VALUE DELIVERY THROUGH PRODUCT INNOVATIONS When markets tip Markets tip when network externalities create a lock-in so that once established a standard can be very difficult to replace. Lock-in may occur when the technology is still in fluid stage and in markets where standards are important it may be difficult to survive as a small player. This happens because it is expensive to switch between standards and network effects are important and expensive to create. On the corollary networked products fail to take-off when there are no standards, the struggle in introducing CAS (Conditional Access System) for cable TV, digital set top box for IPTV are examples.
Fig: market tipping
As the firms share of installed base increases, the consumers preference for that product increases at such a pace that market tips in his favour much sooner. In many cases it is not even the installed base; it is the expected installed base.

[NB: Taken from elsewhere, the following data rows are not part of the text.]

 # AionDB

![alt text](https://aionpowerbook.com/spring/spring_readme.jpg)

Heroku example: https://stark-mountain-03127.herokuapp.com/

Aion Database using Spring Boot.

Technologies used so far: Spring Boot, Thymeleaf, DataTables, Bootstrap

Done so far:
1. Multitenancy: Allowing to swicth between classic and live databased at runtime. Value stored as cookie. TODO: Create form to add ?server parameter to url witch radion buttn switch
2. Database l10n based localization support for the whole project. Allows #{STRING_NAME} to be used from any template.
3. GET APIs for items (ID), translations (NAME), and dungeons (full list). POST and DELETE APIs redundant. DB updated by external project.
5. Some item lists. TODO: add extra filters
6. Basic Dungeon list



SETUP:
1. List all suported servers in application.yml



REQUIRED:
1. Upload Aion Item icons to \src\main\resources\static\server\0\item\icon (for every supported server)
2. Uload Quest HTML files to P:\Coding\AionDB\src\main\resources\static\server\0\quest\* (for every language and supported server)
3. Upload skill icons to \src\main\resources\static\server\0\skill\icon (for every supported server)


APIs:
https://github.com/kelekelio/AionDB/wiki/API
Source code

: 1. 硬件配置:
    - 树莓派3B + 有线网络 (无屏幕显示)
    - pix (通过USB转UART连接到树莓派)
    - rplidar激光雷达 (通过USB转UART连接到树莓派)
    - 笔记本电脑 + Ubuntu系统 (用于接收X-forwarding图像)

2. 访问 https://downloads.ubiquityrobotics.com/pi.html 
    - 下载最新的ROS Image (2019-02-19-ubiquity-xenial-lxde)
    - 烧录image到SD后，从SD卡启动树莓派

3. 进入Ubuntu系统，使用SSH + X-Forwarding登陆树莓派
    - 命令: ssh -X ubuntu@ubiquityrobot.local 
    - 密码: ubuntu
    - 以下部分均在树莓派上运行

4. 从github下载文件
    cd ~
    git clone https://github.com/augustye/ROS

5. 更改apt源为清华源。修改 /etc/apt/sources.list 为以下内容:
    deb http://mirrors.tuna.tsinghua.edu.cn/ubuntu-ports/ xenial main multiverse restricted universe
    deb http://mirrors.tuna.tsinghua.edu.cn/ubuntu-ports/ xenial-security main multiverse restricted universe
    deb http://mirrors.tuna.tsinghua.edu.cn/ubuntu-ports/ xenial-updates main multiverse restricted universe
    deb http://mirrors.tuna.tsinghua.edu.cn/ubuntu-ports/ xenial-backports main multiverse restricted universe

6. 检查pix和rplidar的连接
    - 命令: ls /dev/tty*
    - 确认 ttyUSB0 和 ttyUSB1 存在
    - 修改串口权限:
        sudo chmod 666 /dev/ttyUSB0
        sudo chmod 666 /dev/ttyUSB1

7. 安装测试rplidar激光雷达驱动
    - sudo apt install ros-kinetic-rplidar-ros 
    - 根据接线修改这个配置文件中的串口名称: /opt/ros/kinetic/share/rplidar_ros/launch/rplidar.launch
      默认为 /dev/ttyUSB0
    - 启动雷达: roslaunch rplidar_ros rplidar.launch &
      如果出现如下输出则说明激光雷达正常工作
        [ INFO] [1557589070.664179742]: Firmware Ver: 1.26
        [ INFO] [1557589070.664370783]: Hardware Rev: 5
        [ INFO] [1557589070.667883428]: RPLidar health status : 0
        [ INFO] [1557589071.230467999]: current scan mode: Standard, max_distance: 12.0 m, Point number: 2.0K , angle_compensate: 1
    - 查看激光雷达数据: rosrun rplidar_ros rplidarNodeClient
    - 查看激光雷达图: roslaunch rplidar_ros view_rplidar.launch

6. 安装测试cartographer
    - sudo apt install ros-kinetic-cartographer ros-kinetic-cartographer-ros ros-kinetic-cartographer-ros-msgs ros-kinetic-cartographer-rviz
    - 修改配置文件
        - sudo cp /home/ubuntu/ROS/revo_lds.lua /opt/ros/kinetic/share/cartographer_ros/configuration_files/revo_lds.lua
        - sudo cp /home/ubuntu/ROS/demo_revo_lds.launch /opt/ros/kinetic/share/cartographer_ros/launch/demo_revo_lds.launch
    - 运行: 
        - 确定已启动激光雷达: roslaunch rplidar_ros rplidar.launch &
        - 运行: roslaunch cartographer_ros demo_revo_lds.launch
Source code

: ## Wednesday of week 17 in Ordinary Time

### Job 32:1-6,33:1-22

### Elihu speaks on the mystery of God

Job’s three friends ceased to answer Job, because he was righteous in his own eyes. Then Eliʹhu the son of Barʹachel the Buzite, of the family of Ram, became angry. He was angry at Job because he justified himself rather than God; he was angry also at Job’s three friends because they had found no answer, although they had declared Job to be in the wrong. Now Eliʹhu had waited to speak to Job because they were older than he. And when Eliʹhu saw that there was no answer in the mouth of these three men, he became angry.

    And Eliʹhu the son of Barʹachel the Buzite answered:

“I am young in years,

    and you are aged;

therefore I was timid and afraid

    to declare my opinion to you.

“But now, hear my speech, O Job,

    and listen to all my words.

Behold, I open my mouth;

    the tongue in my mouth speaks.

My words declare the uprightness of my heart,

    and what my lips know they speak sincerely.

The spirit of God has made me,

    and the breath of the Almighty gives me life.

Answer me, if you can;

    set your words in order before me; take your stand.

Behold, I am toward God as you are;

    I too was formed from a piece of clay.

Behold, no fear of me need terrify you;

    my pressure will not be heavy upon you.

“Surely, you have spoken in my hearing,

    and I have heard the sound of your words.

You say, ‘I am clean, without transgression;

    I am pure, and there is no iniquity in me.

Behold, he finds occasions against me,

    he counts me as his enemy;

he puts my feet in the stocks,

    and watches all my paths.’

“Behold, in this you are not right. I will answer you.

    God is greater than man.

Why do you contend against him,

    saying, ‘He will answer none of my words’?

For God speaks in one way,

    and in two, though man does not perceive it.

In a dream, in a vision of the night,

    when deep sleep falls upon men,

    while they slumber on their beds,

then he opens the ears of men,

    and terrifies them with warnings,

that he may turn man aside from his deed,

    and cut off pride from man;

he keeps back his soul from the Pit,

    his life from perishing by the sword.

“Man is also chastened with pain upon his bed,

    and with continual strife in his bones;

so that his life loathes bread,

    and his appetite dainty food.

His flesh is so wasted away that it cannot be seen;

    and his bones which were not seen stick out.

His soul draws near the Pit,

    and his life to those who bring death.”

Markets tip when one standard becomes the preferred choice of nearly every consumer, ex: VHS, Windows O/S. Understanding user needs with Quality Function Deployment (QFD) QFD, originally developed in Japan, is a conceptual organisational framework for enhancing communication and coordination between engineering, marketing and manufacturing personnel. It is based on the premise that Innovations do not fail in the end - they take the road to disaster in the beginning due to incomplete understanding of user’s requirement. The organising framework for QFD is the concept known as the house of quality (HOQ), a matrix that maps customer requirements against product attributes. The starting point is to identify customer requirements. The completeness of customer requirements must be checked. Section A of figure below contains a list of the customer wants and needs. Sometimes it is also called the `voice of the customer’ or `WHATs’. Section B is the planning matrix which usually includes the following information; importance to customer, competitive benchmarking, sales point and final priorities. Section C lists the technical characteristics of a product or `HOWs’. Section D is the relationship matrix which indicates how much each `how’ affects each `what’. Section E, the roof of HOQ contains the technical correlations that capture the trade-off between pairs of `hows’. Section F, considered as the last room contains the technical matrix with information on technical priorities. Sometimes it also includes technical benchmarks, technical difficulties, estimated cost, targets and other related information (fig 6.6).
Fig : QFD
--------------------------------------------------------------------------------------------------The starting point is to identify customer requirements. In the figure shown, market research has identified five attributes that customers want from a car door- that it be easy to open and close, that it stays open when the car is parked on a hill, that it does not leak in the rain, that it isolates the occupant from road noise and that it affords some protection in side-on crashes. The next step is to weigh the requirements in terms of their relative importance from a customer’s perspective. Once this has been done, the team needs to identify the engineering attributes that drive the performance of the product-in this case the car door. In the figure shown, four attributes are highlighted; the weight of the door, the stiffness of the door hinge (a stiff hinge helps the door stay open when parked on a hill), the tightness of the door seal and the tightness of the window seal. After identifying engineering attributes, the team fills in the body of the central matrix. Each cell in the matrix indicates the relationship between an engineering attribute and a customer requirement. This matrix should indicate both the direction and strength of the relationship. A fourth piece of information in the house of quality is contained in the roof of the house. A matrix here indicates the interaction between design parameters. Thus, the negative sign between door weight and hinge stiffness indicates that a heavy door reduces the stiffness of the hinge. Negative signs indicate design constraints, the most common problem in product design. In designing engines, the parameters to be targeted for reduction are Fuel consumption, engine weight, Exhaust emission etc, and those that should be increased are Safety, Durability, Power Etc. But each parameter is related to one another and moving one parameter will affect others, some positively and some negatively. Low fuel consumption can be achieved by specifying smaller engine, it has effect on size and cost but likely to adversely affect power, drivability. An Aluminum cylinder can be specified for less weight and to help with fuel economy, but it would have an adverse affect on cost and radiated noise. Some innovations are aimed at changing the adversarial relationshipsintroduction of inlet manifold made from plastic provided a lighter weight part, at a 23
reduced cost and with improved safety since this part would now deform during a crash. The final piece of information in the house of quality is a summary of customer perceptions of the company’s existing product compared with that of its competitors-in this case A and B. How to spot a winner The framework of the strategic assessment as displayed in the figure below, shows that the central determinants of innovation success-technology potency and business advantage- are based on 4 major underlying considerations : • • • • Inventive merit Embodiment merit Operational merit Market merit.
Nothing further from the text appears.